Un estado de conciencia alterado

»Esta "visión subyacente" guarda un sorprendente parecido con la cosmovisión hindú y muchos de los términos y conceptos utilizados dentro del movimiento de la Nueva Era transmiten esencialmente la misma realidad que constituye el objetivo del yoga: un estado de conciencia alterado que es como un medio para una experiencia trascendente, espiritual. El problema es que ese contexto es totalmente extraño a la concepción cristiana sobre la naturaleza y propósitos de la oración, meditación y experiencia mística. Más aún, la sola noción de seres humanos uniéndose con una conciencia cósmica divina contradice lo que la iglesia afirma acerca de una verdadera experiencia mística: "Para aproximarse a ese misterio de la unión con Dios, que los Padres griegos llamaban divinización del hombre, y para comprender con precisión las modalidades en que se realiza, es preciso ante todo tener presente que el hombre es esencialmente criatura y como tal permanece para siempre, de tal forma que nunca será posible una absorción del yo humano en el Yo divino, ni siquiera en los más altos estados de gracia". (Aspectos, #14; énfasis agregado)

¿Puede el yoga ayudar a rezar?

»Para aquellos cristianos que quizás deseen usar las técnicas de meditación del yoga como una preparación o una ayuda para rezar, deberíamos estar bien atentos a la verdadera naturaleza de toda actividad espiritual: "la oración cristiana está siempre determinada por la estructura de la fe cristiana, en la que resplandece la verdad mismas de Dios y de la criatura. Por eso se configura, propiamente hablando, como un diálogo personal, íntimo y profundo, entre el hombre y Dios. La oración cristiana expresa, pues, la comunión de las criaturas redimidas con la vida íntima de las Personas trinitarias". (Aspectos, #3)

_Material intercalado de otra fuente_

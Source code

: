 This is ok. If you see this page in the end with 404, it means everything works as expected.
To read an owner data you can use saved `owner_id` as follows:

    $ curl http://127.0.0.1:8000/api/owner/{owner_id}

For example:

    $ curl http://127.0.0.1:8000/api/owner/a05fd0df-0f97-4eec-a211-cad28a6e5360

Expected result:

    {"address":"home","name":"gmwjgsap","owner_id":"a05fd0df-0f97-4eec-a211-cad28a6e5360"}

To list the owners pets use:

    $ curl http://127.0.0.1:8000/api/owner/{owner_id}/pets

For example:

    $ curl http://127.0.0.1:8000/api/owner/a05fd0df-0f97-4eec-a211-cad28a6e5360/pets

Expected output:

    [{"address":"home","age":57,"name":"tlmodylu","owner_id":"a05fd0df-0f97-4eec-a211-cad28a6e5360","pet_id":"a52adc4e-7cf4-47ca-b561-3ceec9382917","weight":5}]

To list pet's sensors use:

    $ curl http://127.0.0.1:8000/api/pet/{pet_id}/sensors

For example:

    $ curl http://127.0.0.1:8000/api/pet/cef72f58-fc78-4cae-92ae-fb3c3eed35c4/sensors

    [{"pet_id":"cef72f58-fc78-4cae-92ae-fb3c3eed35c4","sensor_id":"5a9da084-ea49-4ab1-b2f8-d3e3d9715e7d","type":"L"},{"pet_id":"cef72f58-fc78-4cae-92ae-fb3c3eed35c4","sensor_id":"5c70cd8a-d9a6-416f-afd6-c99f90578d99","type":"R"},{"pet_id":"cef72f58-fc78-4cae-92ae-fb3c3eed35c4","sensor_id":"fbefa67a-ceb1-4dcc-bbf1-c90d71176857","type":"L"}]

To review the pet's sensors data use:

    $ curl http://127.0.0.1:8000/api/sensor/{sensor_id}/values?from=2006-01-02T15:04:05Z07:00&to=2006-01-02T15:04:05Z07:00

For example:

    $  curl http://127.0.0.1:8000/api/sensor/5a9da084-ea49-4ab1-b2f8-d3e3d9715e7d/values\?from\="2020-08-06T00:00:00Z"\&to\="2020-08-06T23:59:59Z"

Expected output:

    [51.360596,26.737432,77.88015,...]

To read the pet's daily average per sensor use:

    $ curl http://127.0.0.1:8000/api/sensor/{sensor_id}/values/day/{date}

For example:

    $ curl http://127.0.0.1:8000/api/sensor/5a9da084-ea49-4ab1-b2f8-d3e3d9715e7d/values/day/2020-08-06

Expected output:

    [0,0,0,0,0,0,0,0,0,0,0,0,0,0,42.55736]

»Debemos ser igualmente cuidadosos sobre la diferencia fundamental entre las experiencias místicas cristiana e hindú: "Para los cristianos, la vida espiritual consiste en una relación con Dios que se va haciendo cada vez más profunda con la ayuda de la gracia, en un proceso que ilumina también la relación con nuestros hermanos. La espiritualidad, para la Nueva Era, significa experimentar estados de conciencia dominados por un sentido de armonía y fusión con el Todo. Así, «mística » no se refiere a un encuentro con el Dios trascendente en la plenitud del amor, sino a la experiencia provocada por un volverse sobre sí mismo, un sentimiento exultante de estar en comunión con el universo, de dejar que la propia individualidad se hunda en el gran océano del Ser". (Portador, #3.4)

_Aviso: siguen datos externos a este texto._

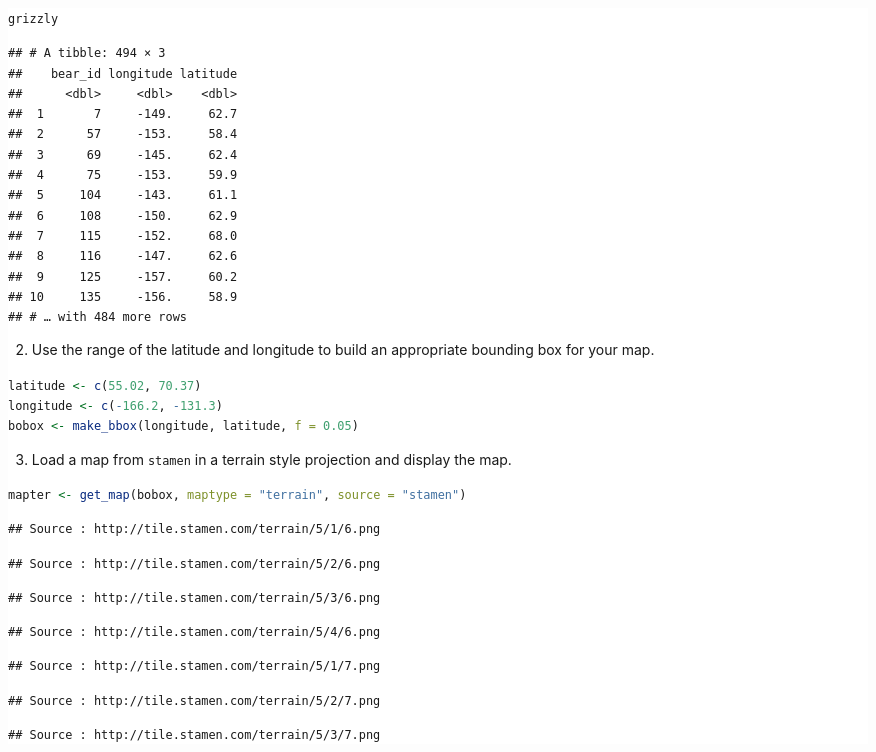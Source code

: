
 ```r
grizzly
```

```
## # A tibble: 494 × 3
##    bear_id longitude latitude
##      <dbl>     <dbl>    <dbl>
##  1       7     -149.     62.7
##  2      57     -153.     58.4
##  3      69     -145.     62.4
##  4      75     -153.     59.9
##  5     104     -143.     61.1
##  6     108     -150.     62.9
##  7     115     -152.     68.0
##  8     116     -147.     62.6
##  9     125     -157.     60.2
## 10     135     -156.     58.9
## # … with 484 more rows
```

2. Use the range of the latitude and longitude to build an appropriate bounding box for your map.

```r
latitude <- c(55.02, 70.37)
longitude <- c(-166.2, -131.3)
bobox <- make_bbox(longitude, latitude, f = 0.05)
```

3. Load a map from `stamen` in a terrain style projection and display the map.

```r
mapter <- get_map(bobox, maptype = "terrain", source = "stamen")
```

```
## Source : http://tile.stamen.com/terrain/5/1/6.png
```

```
## Source : http://tile.stamen.com/terrain/5/2/6.png
```

```
## Source : http://tile.stamen.com/terrain/5/3/6.png
```

```
## Source : http://tile.stamen.com/terrain/5/4/6.png
```

```
## Source : http://tile.stamen.com/terrain/5/1/7.png
```

```
## Source : http://tile.stamen.com/terrain/5/2/7.png
```

```
## Source : http://tile.stamen.com/terrain/5/3/7.png
```

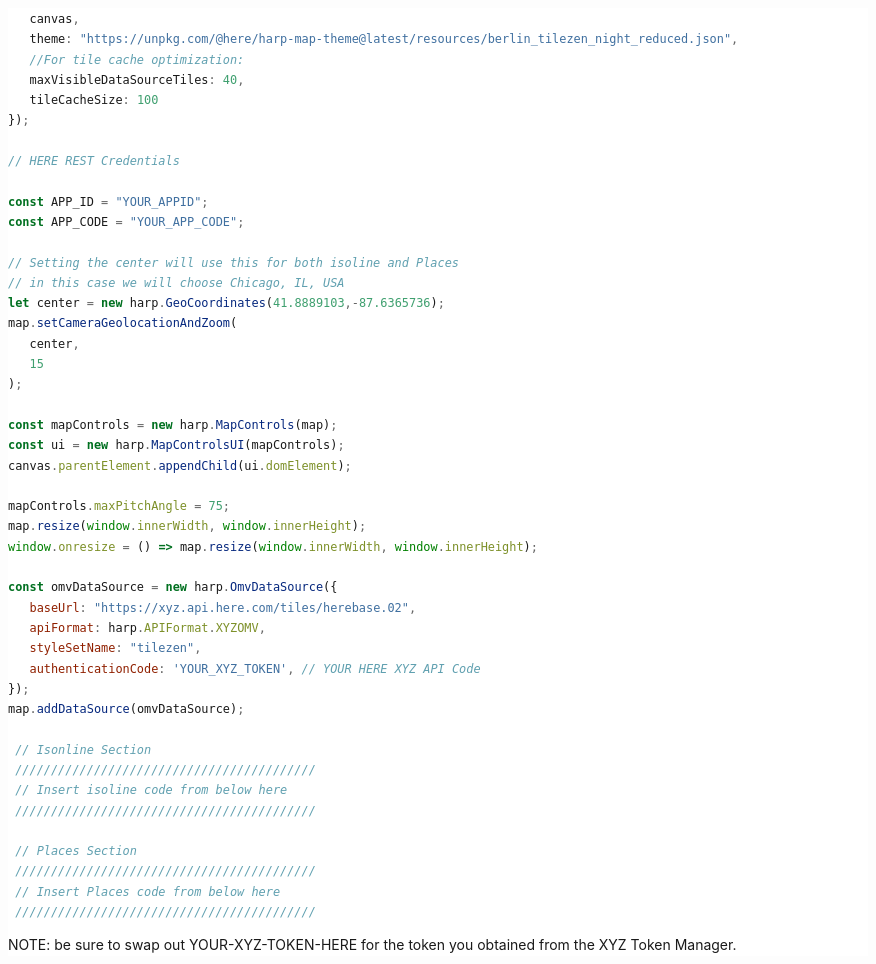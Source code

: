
 ```javascript
   canvas,
   theme: "https://unpkg.com/@here/harp-map-theme@latest/resources/berlin_tilezen_night_reduced.json",
   //For tile cache optimization:
   maxVisibleDataSourceTiles: 40,
   tileCacheSize: 100
});

// HERE REST Credentials

const APP_ID = "YOUR_APPID";
const APP_CODE = "YOUR_APP_CODE";

// Setting the center will use this for both isoline and Places
// in this case we will choose Chicago, IL, USA
let center = new harp.GeoCoordinates(41.8889103,-87.6365736);
map.setCameraGeolocationAndZoom(
   center,
   15
);

const mapControls = new harp.MapControls(map);
const ui = new harp.MapControlsUI(mapControls);
canvas.parentElement.appendChild(ui.domElement);

mapControls.maxPitchAngle = 75;
map.resize(window.innerWidth, window.innerHeight);
window.onresize = () => map.resize(window.innerWidth, window.innerHeight);

const omvDataSource = new harp.OmvDataSource({
   baseUrl: "https://xyz.api.here.com/tiles/herebase.02",
   apiFormat: harp.APIFormat.XYZOMV,
   styleSetName: "tilezen",
   authenticationCode: 'YOUR_XYZ_TOKEN', // YOUR HERE XYZ API Code
});
map.addDataSource(omvDataSource);

 // Isonline Section
 //////////////////////////////////////////
 // Insert isoline code from below here
 //////////////////////////////////////////

 // Places Section
 //////////////////////////////////////////
 // Insert Places code from below here
 //////////////////////////////////////////
```

NOTE: be sure to swap out YOUR-XYZ-TOKEN-HERE for the token you obtained from the XYZ Token Manager.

¿Hay otros peligros asociados con el yoga?

»Sí. Recuerde que Aspectos afirmaba que una discrepancia entre una experiencia mística y el estado del alma de una persona podía derivar en "disturbios psíquicos". En otras palabras, una persona que está experimentando realmente un fenómeno místico pero que no está profundamente fundado en Cristo se enfrentará con algunas anomalías espirituales serias. No debería entonces sorprendernos, el descubrir que los fenómenos psíquicos son parte integrante de los "beneficios" del yoga.

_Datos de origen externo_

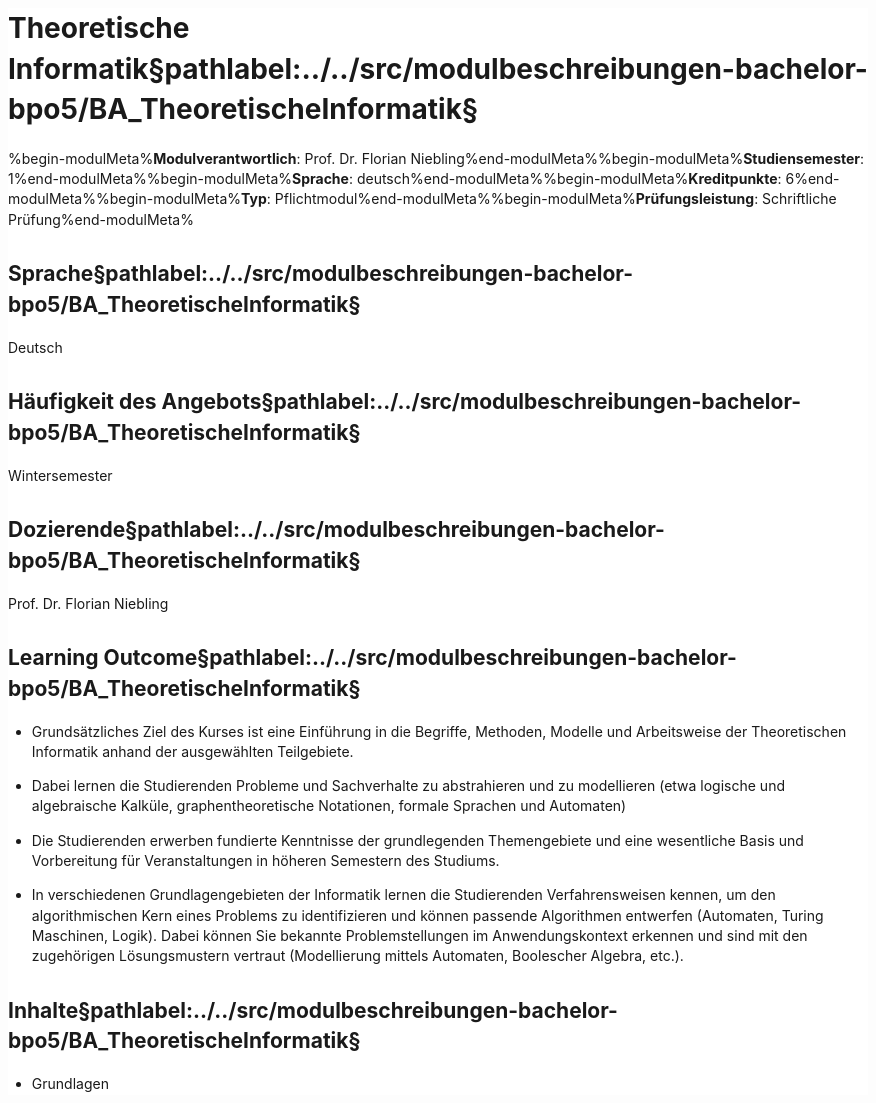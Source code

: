 
# Theoretische Informatik§pathlabel:../../src/modulbeschreibungen-bachelor-bpo5/BA_TheoretischeInformatik§



%begin-modulMeta%**Modulverantwortlich**: Prof. Dr. Florian Niebling%end-modulMeta%%begin-modulMeta%**Studiensemester**: 1%end-modulMeta%%begin-modulMeta%**Sprache**: deutsch%end-modulMeta%%begin-modulMeta%**Kreditpunkte**: 6%end-modulMeta%%begin-modulMeta%**Typ**: Pflichtmodul%end-modulMeta%%begin-modulMeta%**Prüfungsleistung**: Schriftliche Prüfung%end-modulMeta%


## Sprache§pathlabel:../../src/modulbeschreibungen-bachelor-bpo5/BA_TheoretischeInformatik§

Deutsch


## Häufigkeit des Angebots§pathlabel:../../src/modulbeschreibungen-bachelor-bpo5/BA_TheoretischeInformatik§

Wintersemester


## Dozierende§pathlabel:../../src/modulbeschreibungen-bachelor-bpo5/BA_TheoretischeInformatik§

Prof. Dr. Florian Niebling


## Learning Outcome§pathlabel:../../src/modulbeschreibungen-bachelor-bpo5/BA_TheoretischeInformatik§

- Grundsätzliches Ziel des Kurses ist eine Einführung in die Begriffe, Methoden, Modelle und Arbeitsweise der Theoretischen Informatik anhand der ausgewählten Teilgebiete.

- Dabei lernen die Studierenden Probleme und Sachverhalte zu abstrahieren und zu modellieren (etwa logische und algebraische Kalküle, graphentheoretische Notationen, formale Sprachen und Automaten)

- Die Studierenden erwerben fundierte Kenntnisse der grundlegenden Themengebiete und eine wesentliche Basis und Vorbereitung für Veranstaltungen in höheren Semestern des Studiums.

- In verschiedenen Grundlagengebieten der Informatik lernen die Studierenden Verfahrensweisen kennen, um den algorithmischen Kern eines Problems zu identifizieren und können passende Algorithmen entwerfen (Automaten, Turing Maschinen, Logik). Dabei können Sie bekannte Problemstellungen im Anwendungskontext erkennen und sind mit den zugehörigen Lösungsmustern vertraut (Modellierung mittels Automaten, Boolescher Algebra, etc.).


## Inhalte§pathlabel:../../src/modulbeschreibungen-bachelor-bpo5/BA_TheoretischeInformatik§

- Grundlagen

Poderes ocultos condenados por Dios

»Por ejemplo, Rammurti S. Mishra (citado anteriormente) afirma que a través del yoga una persona puede "adquirir el poder de ver y conocer sin la ayuda de otros sentidos…", "conocer acontecimientos pasados e incidentes futuros…", "abrir en ti el tercer ojo, que es llamado…[el] ‘ojo divino’", experimentar auras y cuerpos astrales que "vienen a servirlo [al yogi]" y obtener poderes de clariaudiencia y clarividencia. Uno sólo tiene que hojear las páginas del Antiguo Testamento para ver que tales habilidades son realmente poderes ocultos y que están condenados por Dios en la forma más inequívoca y enérgica. (Lev. 19:26,31; Deut. 18:9-14; 2 Reyes 17:13-15, 17-18; 2 Crón. 33:1-2,6)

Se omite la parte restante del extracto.